There are 5 letters:   A T G C and N

Text will be as following: NNNNNNNATAGCGATCGTANNNNNNGCTAGGCNNNNNNNN........

For example:  NNNNNNTG      has "NNNNN" 2 times"NNNNT" 1 time and "NNNTG" 1 time

The input text is around 800000 lines with mostly 80 letters per line (the last one may have fewer), so the speed is critical here!

My first version would have taken 1,5 DAYS to do this!
This version here < 1 hour. Of course if this would be a marked homework which I must turn in I would seek some ways to do this even faster + improve my code further as it lacks annotation now + has english and german parts. Also the quick-sort algorithm is just a modified copy-pasted google result uptated to sort a pair of data and not just a simgle entry).

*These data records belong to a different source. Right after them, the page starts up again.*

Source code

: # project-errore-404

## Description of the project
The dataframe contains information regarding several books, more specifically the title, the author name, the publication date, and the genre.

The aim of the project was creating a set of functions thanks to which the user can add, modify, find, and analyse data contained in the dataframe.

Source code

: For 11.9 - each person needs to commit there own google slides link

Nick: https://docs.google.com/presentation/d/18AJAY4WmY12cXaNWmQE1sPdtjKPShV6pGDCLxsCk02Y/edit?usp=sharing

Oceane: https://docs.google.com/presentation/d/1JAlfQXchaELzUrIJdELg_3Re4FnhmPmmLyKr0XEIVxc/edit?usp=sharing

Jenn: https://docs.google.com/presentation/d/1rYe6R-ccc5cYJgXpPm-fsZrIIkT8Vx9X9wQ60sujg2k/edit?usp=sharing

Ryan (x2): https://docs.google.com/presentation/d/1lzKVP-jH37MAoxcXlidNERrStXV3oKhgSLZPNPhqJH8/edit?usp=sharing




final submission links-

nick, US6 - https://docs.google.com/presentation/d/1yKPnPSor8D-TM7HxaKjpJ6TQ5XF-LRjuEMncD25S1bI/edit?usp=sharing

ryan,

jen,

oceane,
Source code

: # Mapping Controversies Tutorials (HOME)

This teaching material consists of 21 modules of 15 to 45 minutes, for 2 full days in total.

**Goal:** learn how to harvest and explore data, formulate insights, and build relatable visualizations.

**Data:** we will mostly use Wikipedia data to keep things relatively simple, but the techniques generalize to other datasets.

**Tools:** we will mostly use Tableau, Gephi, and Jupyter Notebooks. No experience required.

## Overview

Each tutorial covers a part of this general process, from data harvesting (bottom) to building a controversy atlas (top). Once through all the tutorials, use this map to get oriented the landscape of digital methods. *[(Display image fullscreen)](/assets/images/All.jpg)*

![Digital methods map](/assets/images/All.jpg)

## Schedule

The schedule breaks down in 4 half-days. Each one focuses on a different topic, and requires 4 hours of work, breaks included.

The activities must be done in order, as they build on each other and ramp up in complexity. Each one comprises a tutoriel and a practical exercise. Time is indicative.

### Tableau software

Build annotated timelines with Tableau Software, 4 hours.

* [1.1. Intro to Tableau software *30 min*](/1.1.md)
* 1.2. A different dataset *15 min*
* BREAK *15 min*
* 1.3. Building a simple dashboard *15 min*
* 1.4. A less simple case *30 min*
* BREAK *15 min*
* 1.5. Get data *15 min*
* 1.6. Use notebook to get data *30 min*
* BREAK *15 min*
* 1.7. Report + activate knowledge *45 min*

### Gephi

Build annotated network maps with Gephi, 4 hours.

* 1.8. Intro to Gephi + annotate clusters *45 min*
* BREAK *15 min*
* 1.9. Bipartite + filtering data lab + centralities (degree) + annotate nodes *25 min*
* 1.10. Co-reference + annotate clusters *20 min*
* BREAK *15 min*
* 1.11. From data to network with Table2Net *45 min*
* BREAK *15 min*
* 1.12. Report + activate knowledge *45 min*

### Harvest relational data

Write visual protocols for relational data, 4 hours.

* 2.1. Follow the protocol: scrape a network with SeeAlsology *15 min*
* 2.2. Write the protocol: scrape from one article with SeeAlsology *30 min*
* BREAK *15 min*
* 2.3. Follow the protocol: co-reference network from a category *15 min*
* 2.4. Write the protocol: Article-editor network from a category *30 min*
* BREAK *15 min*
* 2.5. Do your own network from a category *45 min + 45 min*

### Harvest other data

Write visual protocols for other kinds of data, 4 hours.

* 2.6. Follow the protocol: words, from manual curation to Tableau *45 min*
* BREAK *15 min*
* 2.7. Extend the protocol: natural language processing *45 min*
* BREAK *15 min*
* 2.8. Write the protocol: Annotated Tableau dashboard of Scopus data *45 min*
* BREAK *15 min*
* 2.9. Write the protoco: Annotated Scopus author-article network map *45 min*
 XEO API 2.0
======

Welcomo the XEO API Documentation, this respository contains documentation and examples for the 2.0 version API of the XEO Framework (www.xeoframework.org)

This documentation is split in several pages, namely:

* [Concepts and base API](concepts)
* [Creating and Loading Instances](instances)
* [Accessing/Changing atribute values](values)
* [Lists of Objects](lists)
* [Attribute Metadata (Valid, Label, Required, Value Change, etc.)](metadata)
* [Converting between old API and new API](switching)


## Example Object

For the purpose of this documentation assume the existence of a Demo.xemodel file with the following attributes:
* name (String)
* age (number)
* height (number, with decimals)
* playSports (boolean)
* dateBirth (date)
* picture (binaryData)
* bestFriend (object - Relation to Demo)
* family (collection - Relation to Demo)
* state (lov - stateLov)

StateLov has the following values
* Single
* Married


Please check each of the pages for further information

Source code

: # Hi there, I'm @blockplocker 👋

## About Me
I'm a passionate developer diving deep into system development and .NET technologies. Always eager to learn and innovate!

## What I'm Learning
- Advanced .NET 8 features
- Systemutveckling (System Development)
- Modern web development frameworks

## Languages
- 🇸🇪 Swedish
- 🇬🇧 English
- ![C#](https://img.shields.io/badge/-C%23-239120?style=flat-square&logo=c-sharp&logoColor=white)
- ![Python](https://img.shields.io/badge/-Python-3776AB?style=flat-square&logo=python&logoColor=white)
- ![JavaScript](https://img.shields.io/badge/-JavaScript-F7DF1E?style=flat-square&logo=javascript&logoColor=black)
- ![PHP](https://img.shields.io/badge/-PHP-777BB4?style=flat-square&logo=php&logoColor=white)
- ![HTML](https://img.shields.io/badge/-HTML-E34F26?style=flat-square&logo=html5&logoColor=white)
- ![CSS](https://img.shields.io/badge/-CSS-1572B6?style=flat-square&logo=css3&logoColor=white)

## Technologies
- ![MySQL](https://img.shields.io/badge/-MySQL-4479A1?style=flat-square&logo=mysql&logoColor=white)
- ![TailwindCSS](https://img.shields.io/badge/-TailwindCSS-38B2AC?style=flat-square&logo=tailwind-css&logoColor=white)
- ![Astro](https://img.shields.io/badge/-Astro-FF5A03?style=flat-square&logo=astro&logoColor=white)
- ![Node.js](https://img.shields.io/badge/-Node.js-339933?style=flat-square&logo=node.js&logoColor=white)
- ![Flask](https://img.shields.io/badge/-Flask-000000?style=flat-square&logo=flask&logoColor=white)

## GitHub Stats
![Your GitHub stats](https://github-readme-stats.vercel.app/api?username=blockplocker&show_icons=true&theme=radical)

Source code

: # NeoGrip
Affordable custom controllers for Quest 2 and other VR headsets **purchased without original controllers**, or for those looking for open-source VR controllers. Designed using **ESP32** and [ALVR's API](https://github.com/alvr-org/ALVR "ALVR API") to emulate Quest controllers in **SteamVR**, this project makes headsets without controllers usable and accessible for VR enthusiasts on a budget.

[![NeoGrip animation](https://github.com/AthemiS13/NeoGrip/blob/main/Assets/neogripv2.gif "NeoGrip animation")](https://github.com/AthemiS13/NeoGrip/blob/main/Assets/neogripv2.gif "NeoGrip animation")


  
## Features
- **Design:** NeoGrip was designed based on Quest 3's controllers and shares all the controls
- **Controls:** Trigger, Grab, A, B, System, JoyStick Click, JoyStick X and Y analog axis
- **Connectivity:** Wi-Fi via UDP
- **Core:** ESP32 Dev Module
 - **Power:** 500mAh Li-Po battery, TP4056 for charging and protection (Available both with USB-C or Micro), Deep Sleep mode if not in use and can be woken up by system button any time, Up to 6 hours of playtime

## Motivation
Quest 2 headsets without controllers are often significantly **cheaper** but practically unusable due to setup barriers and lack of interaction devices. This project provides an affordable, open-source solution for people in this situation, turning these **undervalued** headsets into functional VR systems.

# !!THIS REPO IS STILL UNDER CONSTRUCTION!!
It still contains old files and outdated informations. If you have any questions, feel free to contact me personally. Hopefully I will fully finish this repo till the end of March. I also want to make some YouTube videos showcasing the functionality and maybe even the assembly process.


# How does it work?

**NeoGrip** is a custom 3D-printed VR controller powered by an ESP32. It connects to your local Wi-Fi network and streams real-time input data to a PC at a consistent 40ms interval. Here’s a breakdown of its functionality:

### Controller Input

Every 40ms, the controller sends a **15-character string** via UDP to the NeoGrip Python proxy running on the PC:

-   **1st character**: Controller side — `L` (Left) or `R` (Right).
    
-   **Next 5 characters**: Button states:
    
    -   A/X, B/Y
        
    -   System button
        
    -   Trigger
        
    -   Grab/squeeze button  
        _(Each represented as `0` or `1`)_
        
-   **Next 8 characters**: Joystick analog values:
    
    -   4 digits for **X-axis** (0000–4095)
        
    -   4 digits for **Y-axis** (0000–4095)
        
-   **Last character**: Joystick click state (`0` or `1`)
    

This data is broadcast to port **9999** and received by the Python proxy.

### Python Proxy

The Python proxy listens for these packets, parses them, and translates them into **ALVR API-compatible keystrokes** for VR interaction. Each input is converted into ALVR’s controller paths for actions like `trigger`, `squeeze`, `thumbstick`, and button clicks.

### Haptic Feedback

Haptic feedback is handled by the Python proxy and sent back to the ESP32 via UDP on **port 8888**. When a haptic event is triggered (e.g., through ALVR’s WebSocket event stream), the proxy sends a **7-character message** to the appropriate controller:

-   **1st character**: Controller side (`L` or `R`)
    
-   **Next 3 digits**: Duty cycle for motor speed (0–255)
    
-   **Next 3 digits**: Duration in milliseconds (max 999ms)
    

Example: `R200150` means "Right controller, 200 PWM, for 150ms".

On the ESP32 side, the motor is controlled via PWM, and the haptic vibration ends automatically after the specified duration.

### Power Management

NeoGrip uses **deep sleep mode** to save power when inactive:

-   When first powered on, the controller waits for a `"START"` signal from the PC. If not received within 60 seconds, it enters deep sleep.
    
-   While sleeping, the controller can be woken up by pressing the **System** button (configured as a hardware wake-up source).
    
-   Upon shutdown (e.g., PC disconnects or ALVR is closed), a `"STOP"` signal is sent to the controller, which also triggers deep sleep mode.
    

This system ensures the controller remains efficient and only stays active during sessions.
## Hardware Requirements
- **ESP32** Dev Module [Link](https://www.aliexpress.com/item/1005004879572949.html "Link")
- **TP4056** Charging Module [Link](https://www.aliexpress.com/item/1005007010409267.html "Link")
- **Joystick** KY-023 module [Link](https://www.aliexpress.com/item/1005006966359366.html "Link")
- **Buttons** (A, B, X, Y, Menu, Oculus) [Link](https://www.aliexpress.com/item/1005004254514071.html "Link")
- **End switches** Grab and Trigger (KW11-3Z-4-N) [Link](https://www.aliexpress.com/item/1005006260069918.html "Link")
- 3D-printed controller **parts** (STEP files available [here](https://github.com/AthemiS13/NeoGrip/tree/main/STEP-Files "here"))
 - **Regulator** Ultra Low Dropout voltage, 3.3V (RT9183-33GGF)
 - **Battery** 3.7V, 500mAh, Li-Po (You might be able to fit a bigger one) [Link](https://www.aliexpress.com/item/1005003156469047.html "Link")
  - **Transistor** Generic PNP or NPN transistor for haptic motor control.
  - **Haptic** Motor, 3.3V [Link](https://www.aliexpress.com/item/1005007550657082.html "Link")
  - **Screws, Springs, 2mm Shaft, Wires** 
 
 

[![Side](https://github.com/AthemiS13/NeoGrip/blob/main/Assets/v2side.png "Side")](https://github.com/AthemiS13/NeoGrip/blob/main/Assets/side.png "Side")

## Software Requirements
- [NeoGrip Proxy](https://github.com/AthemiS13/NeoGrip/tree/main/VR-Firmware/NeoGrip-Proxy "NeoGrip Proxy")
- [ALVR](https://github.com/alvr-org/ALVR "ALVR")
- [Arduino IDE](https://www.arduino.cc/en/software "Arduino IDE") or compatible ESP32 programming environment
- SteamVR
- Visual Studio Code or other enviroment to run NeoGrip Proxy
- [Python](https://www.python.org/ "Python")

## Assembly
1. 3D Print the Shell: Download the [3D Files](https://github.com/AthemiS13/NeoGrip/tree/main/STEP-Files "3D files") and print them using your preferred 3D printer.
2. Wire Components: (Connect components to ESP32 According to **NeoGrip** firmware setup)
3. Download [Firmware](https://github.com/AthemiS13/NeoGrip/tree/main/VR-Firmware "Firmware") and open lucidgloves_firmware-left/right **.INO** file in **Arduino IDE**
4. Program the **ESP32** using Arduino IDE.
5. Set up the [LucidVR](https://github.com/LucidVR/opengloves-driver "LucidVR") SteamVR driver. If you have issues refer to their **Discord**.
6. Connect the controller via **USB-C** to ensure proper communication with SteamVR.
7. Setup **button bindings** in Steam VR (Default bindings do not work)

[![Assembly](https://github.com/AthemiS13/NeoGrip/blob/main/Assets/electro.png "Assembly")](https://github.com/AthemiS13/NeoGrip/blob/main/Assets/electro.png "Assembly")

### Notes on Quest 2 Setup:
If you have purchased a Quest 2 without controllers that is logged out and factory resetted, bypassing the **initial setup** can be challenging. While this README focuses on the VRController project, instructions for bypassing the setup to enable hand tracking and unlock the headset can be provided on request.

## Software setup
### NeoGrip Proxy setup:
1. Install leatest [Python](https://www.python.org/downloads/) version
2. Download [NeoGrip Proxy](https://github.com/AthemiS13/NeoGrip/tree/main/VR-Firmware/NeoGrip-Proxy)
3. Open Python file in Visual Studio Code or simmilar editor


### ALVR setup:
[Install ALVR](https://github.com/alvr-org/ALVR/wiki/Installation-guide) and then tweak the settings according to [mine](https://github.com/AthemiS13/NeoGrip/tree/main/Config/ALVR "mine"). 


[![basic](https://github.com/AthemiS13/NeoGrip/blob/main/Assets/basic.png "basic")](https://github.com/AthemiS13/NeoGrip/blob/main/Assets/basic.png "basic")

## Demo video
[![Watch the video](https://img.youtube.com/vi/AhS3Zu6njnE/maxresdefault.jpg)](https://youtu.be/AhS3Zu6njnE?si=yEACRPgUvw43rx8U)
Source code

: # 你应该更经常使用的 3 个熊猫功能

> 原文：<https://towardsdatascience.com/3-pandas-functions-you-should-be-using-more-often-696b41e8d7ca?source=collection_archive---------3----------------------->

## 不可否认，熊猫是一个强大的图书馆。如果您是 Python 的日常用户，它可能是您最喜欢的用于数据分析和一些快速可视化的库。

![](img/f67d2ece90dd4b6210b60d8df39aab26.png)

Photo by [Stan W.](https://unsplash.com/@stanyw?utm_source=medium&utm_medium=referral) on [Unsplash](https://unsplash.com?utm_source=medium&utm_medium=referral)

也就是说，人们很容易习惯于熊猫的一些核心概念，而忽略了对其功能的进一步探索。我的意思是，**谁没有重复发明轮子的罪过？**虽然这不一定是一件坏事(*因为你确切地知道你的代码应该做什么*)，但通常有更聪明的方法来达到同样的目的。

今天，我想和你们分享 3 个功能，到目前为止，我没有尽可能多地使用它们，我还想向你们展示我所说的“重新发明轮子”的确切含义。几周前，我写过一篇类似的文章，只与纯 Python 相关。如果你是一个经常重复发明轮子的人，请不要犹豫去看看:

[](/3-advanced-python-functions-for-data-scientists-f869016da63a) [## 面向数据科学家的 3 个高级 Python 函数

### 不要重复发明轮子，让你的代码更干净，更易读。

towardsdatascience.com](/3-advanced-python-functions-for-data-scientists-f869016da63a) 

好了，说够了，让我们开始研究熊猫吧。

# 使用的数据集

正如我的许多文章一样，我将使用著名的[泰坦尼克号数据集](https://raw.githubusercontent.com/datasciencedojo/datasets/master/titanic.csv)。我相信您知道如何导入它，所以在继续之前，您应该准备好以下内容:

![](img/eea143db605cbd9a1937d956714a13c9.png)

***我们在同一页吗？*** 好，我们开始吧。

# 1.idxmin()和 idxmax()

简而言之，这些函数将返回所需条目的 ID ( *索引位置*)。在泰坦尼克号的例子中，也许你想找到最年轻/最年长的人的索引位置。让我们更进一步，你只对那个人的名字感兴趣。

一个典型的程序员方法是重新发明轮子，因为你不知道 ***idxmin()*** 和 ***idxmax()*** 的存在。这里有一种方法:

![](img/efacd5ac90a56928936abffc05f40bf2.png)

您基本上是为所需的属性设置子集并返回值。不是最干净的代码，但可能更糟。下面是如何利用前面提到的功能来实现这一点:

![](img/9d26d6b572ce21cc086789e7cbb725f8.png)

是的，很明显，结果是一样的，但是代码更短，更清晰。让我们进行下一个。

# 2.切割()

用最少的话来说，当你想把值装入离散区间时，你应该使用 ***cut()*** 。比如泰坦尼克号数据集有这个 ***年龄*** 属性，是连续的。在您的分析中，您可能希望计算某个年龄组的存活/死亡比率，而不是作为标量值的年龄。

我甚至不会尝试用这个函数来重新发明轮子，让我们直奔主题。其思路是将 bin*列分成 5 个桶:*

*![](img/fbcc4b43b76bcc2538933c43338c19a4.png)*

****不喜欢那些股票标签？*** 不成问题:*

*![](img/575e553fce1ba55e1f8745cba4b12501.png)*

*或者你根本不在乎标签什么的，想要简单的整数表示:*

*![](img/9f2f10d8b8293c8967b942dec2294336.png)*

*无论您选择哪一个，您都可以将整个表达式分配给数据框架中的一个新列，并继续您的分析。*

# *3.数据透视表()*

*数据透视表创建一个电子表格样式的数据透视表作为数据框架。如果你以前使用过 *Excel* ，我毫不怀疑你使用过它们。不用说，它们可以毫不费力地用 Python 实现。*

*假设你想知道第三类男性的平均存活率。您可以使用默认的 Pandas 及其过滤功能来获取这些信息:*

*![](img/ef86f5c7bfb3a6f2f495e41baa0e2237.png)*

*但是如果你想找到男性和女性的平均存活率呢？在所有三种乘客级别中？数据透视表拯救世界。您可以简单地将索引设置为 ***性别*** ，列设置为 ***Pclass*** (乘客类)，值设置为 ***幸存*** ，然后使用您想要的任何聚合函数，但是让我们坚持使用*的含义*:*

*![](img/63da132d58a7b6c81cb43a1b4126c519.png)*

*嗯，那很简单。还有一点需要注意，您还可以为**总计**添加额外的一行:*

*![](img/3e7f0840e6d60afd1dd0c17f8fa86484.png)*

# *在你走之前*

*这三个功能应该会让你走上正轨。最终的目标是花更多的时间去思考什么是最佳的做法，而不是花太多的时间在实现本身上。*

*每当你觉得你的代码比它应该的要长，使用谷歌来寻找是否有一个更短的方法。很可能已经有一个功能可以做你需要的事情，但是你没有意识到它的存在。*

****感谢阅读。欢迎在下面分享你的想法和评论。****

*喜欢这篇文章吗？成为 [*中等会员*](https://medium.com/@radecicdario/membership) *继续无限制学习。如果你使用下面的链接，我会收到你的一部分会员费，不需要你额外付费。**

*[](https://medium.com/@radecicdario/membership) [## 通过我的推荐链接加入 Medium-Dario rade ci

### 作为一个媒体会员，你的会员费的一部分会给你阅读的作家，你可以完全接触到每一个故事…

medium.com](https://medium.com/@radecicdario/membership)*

So what exactly does the java code?

It makes an array of Strings with all possible combinations (3125) of A,T,G,C,N and an equaly sized integer array with the counter to the 5 letter sequence initialised, with 0 of course.
Then a BufferedReader reads in the first line of the input text file into an input string.
The substring of the first 5 letters is compared to the string array and upon a match the counter is raised by 1.
This could be optimised by stopping the search for a match when a match is indeed found. Also "NNNNN" could be the first sequence to compare as it is by far the most common.
After raising the counter the first letter of the input string is deleted as it can go now.
When the input string has fewer than 5 letters the next line is added to the input string.
Aslo I print out a little status (in german :P) in which line the program currently is.
The loop continues until there is no more line to ad in the input text file.

After that I sort the result arrays with the modified copied quick-sort algorithm (that is also in german btw :P) and the sorted results are beeing written into an ouput text file "QuantityOfWords" by a BufferedWriter.

Simon mentioned a more robust way by only reading in single characters and count + delete when the string has reached 5 characters.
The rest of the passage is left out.